Systemd timeouts ExecStopPost using TimeoutStopSec
Motivation
The mackerel-agent.service
often failed auto-retirement. So, I will do continuous research on it.
[Unit]
Description=mackerel.io agent
Documentation=https://mackerel.io/
After=network-online.target nss-lookup.target
[Service]
Environment=MACKEREL_PLUGIN_WORKDIR=/var/tmp/mackerel-agent
Environment=ROOT=/var/lib/mackerel-agent
EnvironmentFile=-/etc/sysconfig/mackerel-agent
ExecStartPre=/usr/bin/mkdir -m 777 -p $MACKEREL_PLUGIN_WORKDIR
ExecStart=/usr/bin/mackerel-agent supervise --root $ROOT $OTHER_OPTS
ExecStopPost=/bin/sh -c '[ "$AUTO_RETIREMENT" == "" ] || [ "$AUTO_RETIREMENT" == "0" ] && true || /usr/bin/mackerel-agent retire -force --root $ROOT $OTHER_OPTS'
ExecReload=/bin/kill -HUP $MAINPID
LimitNOFILE=65536
LimitNPROC=65536
[Install]
WantedBy=multi-user.target
Test
Setup Environment
[my@macOS]% vagrant --version
Vagrant 2.0.1
[my@macOS]% cat <<EOF > Vagrantfile
Vagrant.configure("2") do |config|
config.vm.box = "bento/centos-7.4"
end
EOF
[my@macOS]% vagrant up
[my@macOS]% vagrant ssh
Case 0. Create a simple service
To watch execution command specified by ExecStopPost=
.
[root@localhost ~]# cat <<EOF > /etc/systemd/system/test.service
[Unit]
Description=TEST
[Service]
User=root
ExecStart=/usr/bin/tail --pid 1 -f /dev/null
ExecStop=/usr/bin/touch /home/vagrant/ExecStop
ExecStopPost=/usr/bin/touch /home/vagrant/ExecStopPost
[Install]
WantedBy=multi-user.target
EOF
[root@localhost ~]# systemctl start test
[root@localhost ~]# systemctl status test
● test.service - TEST
Loaded: loaded (/etc/systemd/system/test.service; disabled; vendor preset: disabled)
Active: active (running) since Fri 2017-12-22 13:26:31 UTC; 4s ago
Main PID: 4228 (tail)
CGroup: /system.slice/test.service
└─4228 /usr/bin/tail --pid 1 -f /dev/null
[root@localhost ~]# ls -al /home/vagrant/Exec*
ls: cannot access /home/vagrant/Exec*: No such file or directory
$ sudo systemctl stop test
$ systemctl status test
● test.service - TEST
Loaded: loaded (/etc/systemd/system/test.service; disabled; vendor preset: disabled)
Active: inactive (dead)
$ ls -al /home/vagrant/Exec*
-rw-r--r--. 1 root root 0 Dec 22 13:27 /home/vagrant/ExecStop
-rw-r--r--. 1 root root 0 Dec 22 13:27 /home/vagrant/ExecStopPost
The systemd created expected files.
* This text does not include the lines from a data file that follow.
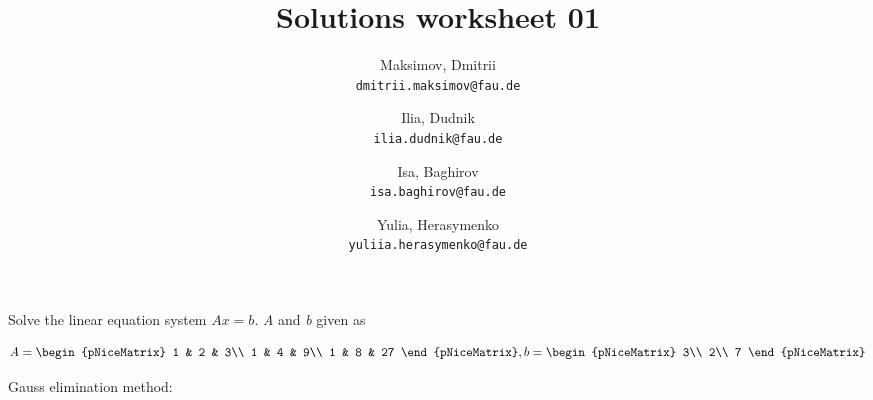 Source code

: \documentclass{homework}
\title{Solutions worksheet 01}
\author{
  Maksimov, Dmitrii\\
  \texttt{dmitrii.maksimov@fau.de}
  \and
  Ilia, Dudnik\\
  \texttt{ilia.dudnik@fau.de}
  \and
  Isa, Baghirov\\
  \texttt{isa.baghirov@fau.de}
  \and
  Yulia, Herasymenko\\
  \texttt{yuliia.herasymenko@fau.de}
}
\begin{document}
\maketitle

Solve the linear equation system $Ax=b$. \emph{A} and \emph{b} given as

$$
A = \begin{pNiceMatrix}
1 & 2 & 3\\
1 & 4 & 9\\
1 & 8 & 27
\end{pNiceMatrix}
, b= \begin{pNiceMatrix}
3\\
2\\
7
\end{pNiceMatrix}
$$

Gauss elimination method:
\end{document}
And, what happens if shutdown the machine?
[root@localhost ~]# rm -f /home/vagrant/Exec*
[root@localhost ~]# systemctl start test
[root@localhost ~]# systemctl status test
● test.service - TEST
Loaded: loaded (/etc/systemd/system/test.service; disabled; vendor preset: disabled)
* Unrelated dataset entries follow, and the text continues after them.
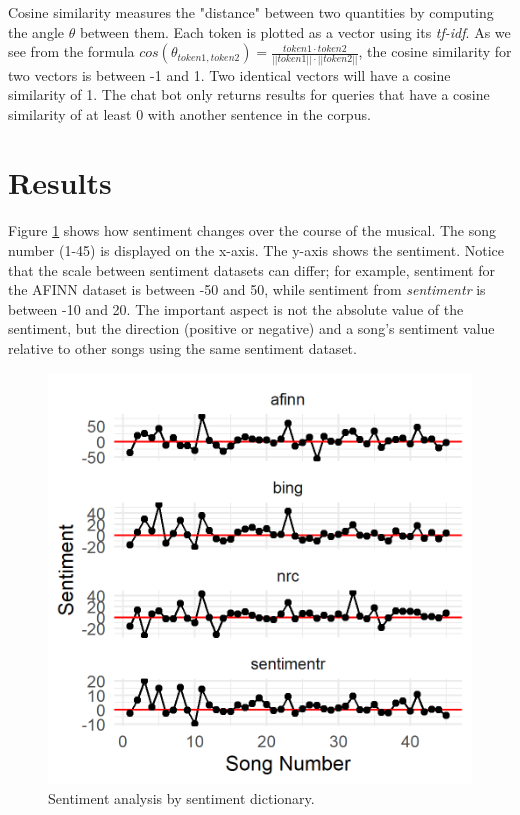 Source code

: \documentclass{article}
\begin{document}
Cosine similarity measures the "distance" between two quantities by computing the angle $\theta$ between them. Each token is plotted as a vector using its \emph{tf-idf}. As we see from the formula $cos(\theta_{token1, token2}) = \frac {token1 \cdot token2}{||token1|| \cdot ||token2||}$, the cosine similarity for two vectors is between -1 and 1. Two identical vectors will have a cosine similarity of 1. The chat bot only returns results for queries that have a cosine similarity of at least 0 with another sentence in the corpus. 

\section{Results}

Figure \ref{fig:sentiment} shows how sentiment changes over the course of the musical. The song number (1-45) is displayed on the x-axis. The y-axis shows the sentiment. Notice that the scale between sentiment datasets can differ; for example, sentiment for the AFINN dataset is between -50 and 50, while sentiment from \emph{sentimentr} is between -10 and 20. The important aspect is not the absolute value of the sentiment, but the direction (positive or negative) and a song's sentiment value relative to other songs using the same sentiment dataset. 

\begin{figure}[h]
    \caption{Sentiment analysis by sentiment dictionary. \label{fig:sentiment}}
    \centering
    \includegraphics[width=0.2\paperwidth]{sentiment_by_stopwords.png}
\end{figure}
\end{document}
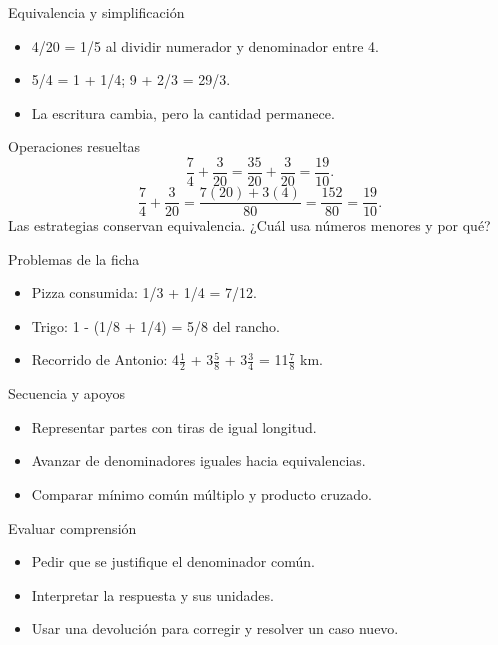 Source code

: \documentclass[
	spanish,
	aspectratio=1610,
	xcolor={dvipsnames,table}
]{beamer}
\begin{document}
\begin{frame}{Equivalencia y simplificación}
\fontsize{14}{18}\selectfont\begin{itemize}\setlength{\itemsep}{.45cm}
\item 4/20 = 1/5 al dividir numerador y denominador entre 4.
\item 5/4 = 1 + 1/4; 9 + 2/3 = 29/3.
\item La escritura cambia, pero la cantidad permanece.
\end{itemize}
\end{frame}
\begin{frame}{Operaciones resueltas}
\fontsize{14}{18}\selectfont\[\frac74+\frac3{20}=\frac{35}{20}+\frac3{20}=\frac{19}{10}.\]
\[\frac74+\frac3{20}=\frac{7(20)+3(4)}{80}=\frac{152}{80}=\frac{19}{10}.\]
\vspace{.25cm}Las estrategias conservan equivalencia. ¿Cuál usa números menores y por qué?
\end{frame}
\begin{frame}{Problemas de la ficha}
\fontsize{14}{18}\selectfont\begin{itemize}\setlength{\itemsep}{.45cm}
\item Pizza consumida: 1/3 + 1/4 = 7/12.
\item Trigo: 1 - (1/8 + 1/4) = 5/8 del rancho.
\item Recorrido de Antonio: 4$\frac12$ + 3$\frac58$ + 3$\frac34$ = 11$\frac78$ km.
\end{itemize}
\end{frame}
\begin{frame}{Secuencia y apoyos}
\fontsize{14}{18}\selectfont\begin{itemize}\setlength{\itemsep}{.45cm}
\item Representar partes con tiras de igual longitud.
\item Avanzar de denominadores iguales hacia equivalencias.
\item Comparar mínimo común múltiplo y producto cruzado.
\end{itemize}
\end{frame}
\begin{frame}{Evaluar comprensión}
\fontsize{14}{18}\selectfont\begin{itemize}\setlength{\itemsep}{.45cm}
\item Pedir que se justifique el denominador común.
\item Interpretar la respuesta y sus unidades.
\item Usar una devolución para corregir y resolver un caso nuevo.
\end{itemize}
\end{frame}
\end{document}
Active: active (running) since Fri 2017-12-22 13:31:52 UTC; 6s ago
Main PID: 4254 (tail)
CGroup: /system.slice/test.service
└─4254 /usr/bin/tail --pid 1 -f /dev/null
[root@localhost ~]# shutdown -h now
The systemd created expected files.
[root@localhost ~]# ls -al /home/vagrant/Exec*
-rw-r--r--. 1 root root 0 Dec 22 13:32 /home/vagrant/ExecStop
-rw-r--r--. 1 root root 0 Dec 22 13:32 /home/vagrant/ExecStopPost
[root@localhost ~]# rm -f /home/vagrant/Exec*
Case 1. Wait a moment
To check timeout behavior, add command sleep 89
to ExecStop
and ExecStopPost
. The 89s
less than default value of TimeoutStopSec
(DefaultTimeoutStopSec
).
[root@localhost] cat <<EOF > /etc/systemd/system/test1.service
[Unit]
Description=TEST-1
[Service]
User=root
ExecStart=/usr/bin/tail --pid 1 -f /dev/null
ExecStop=/usr/bin/bash -c "/usr/bin/sleep 89; /usr/bin/touch /home/vagrant/ExecStop.1"
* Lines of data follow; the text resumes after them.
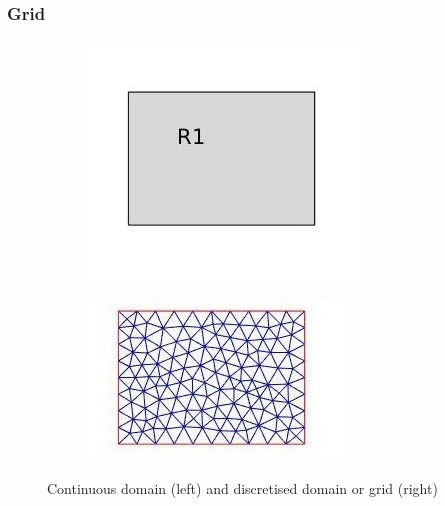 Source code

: \documentclass{beamer}
\begin{document}
\begin{frame}
\frametitle{Grid}
\begin{figure}
\begin{subfigure}{0.45\textwidth}
\centering
  \includegraphics[width=\linewidth]{domain.jpg}
  \label{fig:Domain}
\end{subfigure}
\begin{subfigure}{0.45\textwidth}	
\centering
  \includegraphics[width=\linewidth]{grid.jpg}
  \label{fig:Mesh}
\end{subfigure}
\caption{Continuous domain (left) and discretised domain or grid (right)}
\label{fig:continuous_grid_figure}
\end{figure}

\end{frame}
\end{document}
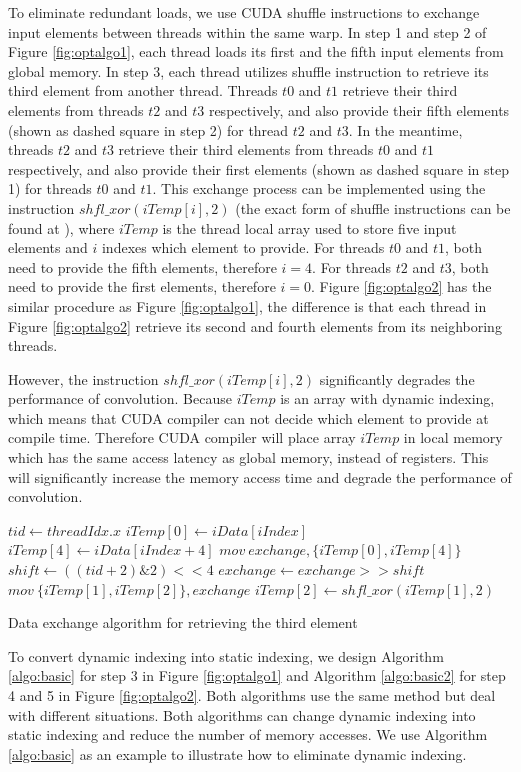 \documentclass[sigplan,review,anonymous]{acmart}\settopmatter{printfolios=true,printccs=false,printacmref=false}
\begin{document}
To eliminate redundant loads, we use CUDA shuffle instructions to exchange input elements between threads within the same warp. In step 1 and step 2 of Figure \ref{fig:optalgo1}, each thread loads its first and the fifth input elements from global memory. In step 3, each thread utilizes shuffle instruction to retrieve its third element from another thread. Threads $t0$ and $t1$ retrieve their third elements from threads $t2$ and $t3$ respectively, and also provide their fifth elements (shown as dashed square in step 2) for thread $t2$ and $t3$. In the meantime, threads $t2$ and $t3$ retrieve their third elements from threads $t0$ and $t1$ respectively, and also provide their first elements (shown as dashed square in step 1) for threads $t0$ and $t1$. This exchange process can be implemented using the instruction $shfl\_xor(iTemp[i],2)$ (the exact form of shuffle instructions can be found at \cite{CUDAtoolkit}), where $iTemp$ is the thread local array used to store five input elements and $i$ indexes which element to provide. For threads $t0$ and $t1$, both need to provide the fifth elements, therefore $i=4$. For threads $t2$ and $t3$, both need to provide the first elements, therefore $i=0$. Figure \ref{fig:optalgo2} has the similar procedure as Figure \ref{fig:optalgo1}, the difference is that each thread in Figure \ref{fig:optalgo2} retrieve its second and fourth elements from its neighboring threads.


However, the instruction $shfl\_xor(iTemp[i],2)$ significantly degrades the performance of convolution. Because $iTemp$ is an array with dynamic indexing, which means that CUDA compiler can not decide which element to provide at compile time. Therefore CUDA compiler will place array $iTemp$ in local memory which has the same access latency as global memory, instead of registers. This will significantly increase the memory access time and degrade the performance of convolution.

\begin{algorithm}
	$tid \gets threadIdx.x$\;
	$iTemp[0] \gets iData[iIndex]$\;
	$iTemp[4] \gets iData[iIndex+4]$\;
	$mov\ exchange, \{iTemp[0], iTemp[4]\}$\;
	$shift \gets ((tid+2)\&2)<<4$\;
	$exchange \gets exchange >> shift$\;
	$mov\ \{iTemp[1],iTemp[2]\}, exchange$\;
	$iTemp[2] \gets shfl\_xor(iTemp[1],2)$\;	
	
	\caption{Data exchange algorithm for retrieving the third element}
	\label{algo:basic}
\end{algorithm}

To convert dynamic indexing into static indexing, we design Algorithm \ref{algo:basic} for step 3 in Figure \ref{fig:optalgo1} and Algorithm \ref{algo:basic2} for step 4 and 5 in Figure \ref{fig:optalgo2}. Both algorithms use the same method but deal with different situations. Both algorithms can change dynamic indexing into static indexing and reduce the number of memory accesses. We use Algorithm \ref{algo:basic} as an example to illustrate how to eliminate dynamic indexing. 
\end{document}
ExecStopPost=/usr/bin/bash -c "/usr/bin/sleep 89; /usr/bin/touch /home/vagrant/ExecStopPost.1"
[Install]
WantedBy=multi-user.target
EOF
[root@localhost ~]# systemctl start test1
[root@localhost ~]# systemctl status test1
● test1.service - TEST-1
Loaded: loaded (/etc/systemd/system/test1.service; disabled; vendor preset: disabled)
Active: active (running) since Fri 2017-12-22 13:56:26 UTC; 7s ago
Main PID: 2165 (tail)
CGroup: /system.slice/test1.service
└─2165 /usr/bin/tail --pid 1 -f /dev/null
[root@localhost ~]# ls -al /home/vagrant/Exec*
ls: cannot access /home/vagrant/Exec*: No such file or directory
[root@localhost ~]# systemctl stop test1
[root@localhost ~]# ls -al /home/vagrant/Exec*
-rw-r--r--. 1 root root 0 Dec 22 13:58 /home/vagrant/ExecStop.1
-rw-r--r--. 1 root root 0 Dec 22 13:59 /home/vagrant/ExecStopPost.1
[root@localhost ~]# rm -f /home/vagrant/Exec*
The systemd created expected files. And, what happens if shutdown the machine?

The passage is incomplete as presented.